From the material below, pull each line containing the string "transported".

..........

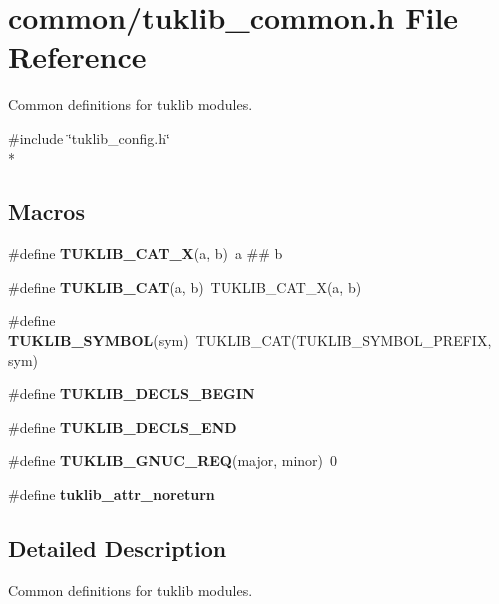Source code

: \section{common/tuklib\-\_\-common.h File Reference}
\label{tuklib__common_8h}


Common definitions for tuklib modules.  


{\ttfamily \#include \char`\"{}tuklib\-\_\-config.\-h\char`\"{}}\\*
\subsection*{Macros}
\begin{DoxyCompactItemize}
\item 
\#define {\bfseries T\-U\-K\-L\-I\-B\-\_\-\-C\-A\-T\-\_\-\-X}(a, b)~a \#\# b\label{tuklib__common_8h_a8478e05dae8737dc11592c2788d11f90}

\item 
\#define {\bfseries T\-U\-K\-L\-I\-B\-\_\-\-C\-A\-T}(a, b)~T\-U\-K\-L\-I\-B\-\_\-\-C\-A\-T\-\_\-\-X(a, b)\label{tuklib__common_8h_a248ea0f7af459d76fa18f480421e9889}

\item 
\#define {\bfseries T\-U\-K\-L\-I\-B\-\_\-\-S\-Y\-M\-B\-O\-L}(sym)~T\-U\-K\-L\-I\-B\-\_\-\-C\-A\-T(T\-U\-K\-L\-I\-B\-\_\-\-S\-Y\-M\-B\-O\-L\-\_\-\-P\-R\-E\-F\-I\-X, sym)\label{tuklib__common_8h_a73d9617a3efe9601ef5017ae3edcd0d2}

\item 
\#define {\bfseries T\-U\-K\-L\-I\-B\-\_\-\-D\-E\-C\-L\-S\-\_\-\-B\-E\-G\-I\-N}\label{tuklib__common_8h_ab5023d03fa57f2c87a47dcbe2c1f09fa}

\item 
\#define {\bfseries T\-U\-K\-L\-I\-B\-\_\-\-D\-E\-C\-L\-S\-\_\-\-E\-N\-D}\label{tuklib__common_8h_a563a246f5a3c60ca4c93e67c8022974a}

\item 
\#define {\bfseries T\-U\-K\-L\-I\-B\-\_\-\-G\-N\-U\-C\-\_\-\-R\-E\-Q}(major, minor)~0\label{tuklib__common_8h_a4ffc6c3ba0aaf18054d134112a7271c2}

\item 
\#define {\bfseries tuklib\-\_\-attr\-\_\-noreturn}\label{tuklib__common_8h_a7a86ab3b44072fe3421b321f74878910}

\end{DoxyCompactItemize}


\subsection{Detailed Description}
Common definitions for tuklib modules. 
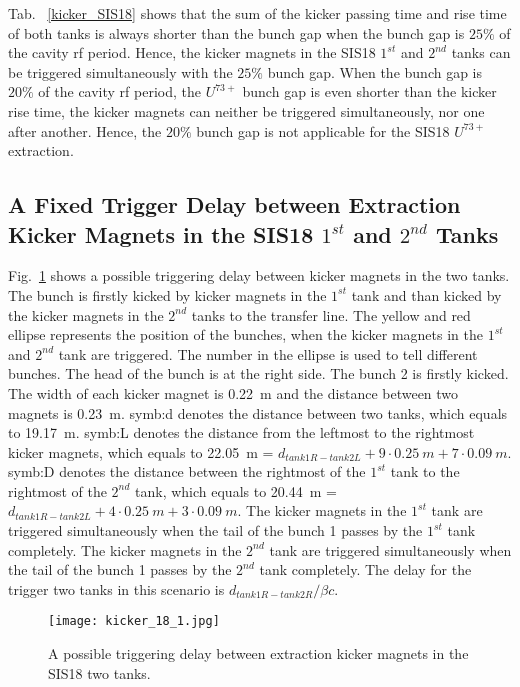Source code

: Tab. ~\ref{kicker_SIS18} shows that the sum of the kicker passing time and rise time of both tanks is always shorter than the bunch gap when the bunch gap is $25\%$ of the cavity rf period. Hence, the kicker magnets in the SIS18 $1^{st}$ and $2^{nd}$ tanks can be triggered simultaneously with the $25\%$ bunch gap. When the bunch gap is $20\%$ of the cavity rf period, the $U^\mathit{73+}$ bunch gap is even shorter than the kicker rise time, the kicker magnets can neither be triggered simultaneously, nor one after another. Hence, the $20\%$ bunch gap is not applicable for the SIS18 $U^\mathit{73+}$ extraction.


\subsection{A Fixed Trigger Delay between Extraction Kicker Magnets in the SIS18 $1^{st}$ and $2^{nd}$ Tanks}

Fig.~\ref{kicker_18_1} shows a possible triggering delay between kicker magnets in the two tanks. The bunch is firstly kicked by kicker magnets in the $1^{st}$ tank and than kicked by the kicker magnets in the $2^{nd}$ tanks to the transfer line. The yellow and red ellipse represents the position of the bunches, when the kicker magnets in the $1^{st}$ and $2^{nd}$ tank are triggered. The number in the ellipse is used to tell different bunches. The head of the bunch is at the right side. The bunch 2 is firstly kicked. The width of each kicker magnet is \SI{0.22}{m} and the distance between two magnets is \SI{0.23}{m}. \gls{symb:d} denotes the distance between two tanks, which equals to \SI{19.17}{m}. \gls{symb:L} denotes the distance from the leftmost to the rightmost kicker magnets, which equals to \SI{22.05}{m} = $d_\mathit{tank1R-tank2L} + 9\cdot \SI{0.25}{m} + 7\cdot \SI{0.09}{m}$. \gls{symb:D} denotes the distance between the rightmost of the $1^{st}$ tank to the rightmost of the $2^{nd}$ tank, which equals to \SI{20.44}{m} = $d_\mathit{tank1R-tank2L} + 4\cdot \SI{0.25}{m} + 3\cdot \SI{0.09}{m}$. The kicker magnets in the $1^{st}$ tank are triggered simultaneously when the tail of the bunch 1 passes by the $1^{st}$ tank completely. The kicker magnets in the $2^{nd}$ tank are triggered simultaneously when the tail of the bunch 1 passes by the $2^{nd}$ tank completely. The delay for the trigger two tanks in this scenario is $d_\mathit{tank1R-tank2R}/\beta c$. 
\begin{figure}[H]
   \centering   
   \texttt{[image: kicker\_18\_1.jpg]}
   \caption{A possible triggering delay between extraction kicker magnets in the SIS18 two tanks.}
   \label{kicker_18_1}
\end{figure}

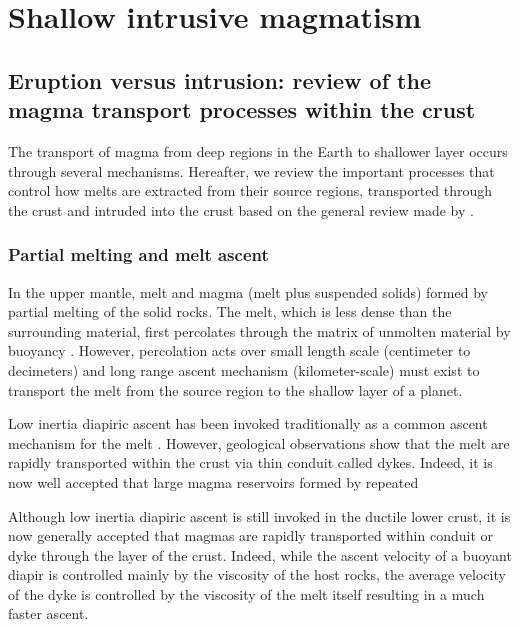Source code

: \chapter{Shallow intrusive magmatism} 
\label{chap1} 
\minitoc
 
\section{Eruption  versus intrusion:  review  of  the magma  transport
  processes within the crust}
\label{sec:magma-transp-with}

The transport  of magma from  deep regions  in the Earth  to shallower
layer  occurs through  several mechanisms.   Hereafter, we  review the
important processes  that control how  melts are extracted  from their
source regions,  transported through the  crust and intruded  into the
crust based on the general review made by \citep{Petford:2000cc}.

\subsection{Partial melting and melt ascent}

In  the upper  mantle, melt  and  magma (melt  plus suspended  solids)
formed by partial melting of the  solid rocks. The melt, which is less
dense  than the  surrounding  material, first  percolates through  the
matrix       of       unmolten        material       by       buoyancy
\citep{McKenzy:1984bo,McKenzie:1985jq}. However, percolation acts over
small length  scale (centimeter to  decimeters) and long  range ascent
mechanism (kilometer-scale) must exist to  transport the melt from the
source region to the shallow layer of a planet.


Low inertia diapiric ascent has been invoked traditionally as a common
ascent   mechanism  for   the  melt   \citep{Miller:1999km}.  However,
geological  observations show  that the  melt are  rapidly transported
within the  crust via thin  conduit called  dykes.  Indeed, it  is now
well  accepted   that  large  magma  reservoirs   formed  by  repeated


Although low inertia diapiric ascent is still invoked  in the ductile
lower  crust, it  is now  generally accepted  that magmas  are rapidly
transported within  conduit or  dyke through the  layer of  the crust.
Indeed, while  the ascent velocity  of a buoyant diapir  is controlled
mainly by the viscosity of the host rocks, the average velocity of the
dyke is controlled by the viscosity  of the melt itself resulting in a
much faster ascent.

..........

PROBLEM SOLUTION
source regions,  transported through the  crust and intruded  into the
geological  observations show  that the  melt are  rapidly transported
transported within  conduit or  dyke through the  layer of  the crust.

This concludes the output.